Lo dijo la señora Montessori, citada por todos los pedagogos: «el niño es una planta». E importa no estorbar su desarrollo, su crecimiento. El Maestro es como un jardinero: riega, limpia, poda, abona, recorta.
Pero vamos, señores, a no exagerar. El afán de considerar al niño al modo naturista puede hacernos olvidar que el niño tiene instintos, deseos y hasta malas intenciones a veces, que conviene eliminar. El pecado original es un dogma de nuestra fe. Tratar al chiquillo a baquetazos —palmeta y tente tieso— es una barbaridad. Pero es otra barbaridad dedicarse a contemplar como el niño —estupenda planta— crece en todas las direcciones sin que osemos intervenir directamente (en ocasiones explícita y terminantemente, como un cirujano inclusive) cuando en la organización o en el biologismo del niño surge una purulencia, un absceso, una infección moral. Esa pedagogía que, farisaicamente, se escandaliza cuando todavía se habla de premios y castigos, cuando se propugna una disciplina, cuando se dictaminan unas normas, adolece de bastante bobería, si no es que adolece de otra cosa peor. El Maestro no es un dictador, ni mucho menos un tirano. Pero el Maestro es la autoridad en la Escuela. Y no puede caminar siempre en pos del niño, de los intereses del niño que, con bastante frecuencia, son los caprichos del niño...
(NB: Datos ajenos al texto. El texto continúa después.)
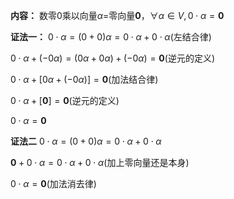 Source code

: **内容：**
数零$0$乘以向量$\alpha=$零向量$\mathbf{0}$，$\forall\alpha\in V, 0\cdot\alpha=\mathbf{0}$

**证法一：**
$0\cdot\alpha=(0+0)\alpha
=0\cdot\alpha+0\cdot\alpha$(左结合律)

$0\cdot\alpha+(-0\alpha)=(0\alpha+0\alpha)
+(-0\alpha)=\mathbf{0}$(逆元的定义)

$0\cdot\alpha+[0\alpha+(-0\alpha)]
=\mathbf{0}$(加法结合律)

$0\cdot\alpha+[\mathbf{0}]=\mathbf{0}$(逆元的定义)

$0\cdot\alpha=\mathbf{0}$

**证法二**
$0\cdot\alpha=(0+0)\alpha
=0\cdot\alpha+0\cdot\alpha$

$\mathbf{0}+0\cdot\alpha
=0\cdot\alpha+0\cdot\alpha$(加上零向量还是本身)

$0\cdot\alpha=\mathbf{0}$(加法消去律) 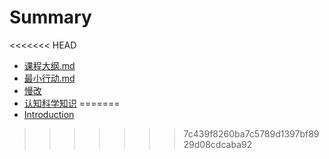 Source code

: # Summary

<<<<<<< HEAD
  * [课程大纲.md](1、课程大纲.md)
  * [最小行动.md](2、最小行动.md)
  * [慢改](3、慢改.md)
  * [认知科学知识](认知科学知识.md)
=======
* [Introduction](README.md)
>>>>>>> 7c439f8260ba7c5789d1397bf8929d08cdcaba92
La pedagogía moderna trata, con loable afán, de establecer en la escuela una disciplina interna, de responsabilidad de los educandos: una disciplina, por decirlo así, endoesquelética que sustituya a la dermatoesquelética u ortopédica de antaño. La disciplina —se dice— es una función. Y una función que surge sobre la marcha, por necesidad interna reclamada, demandada por el quehacer escolar.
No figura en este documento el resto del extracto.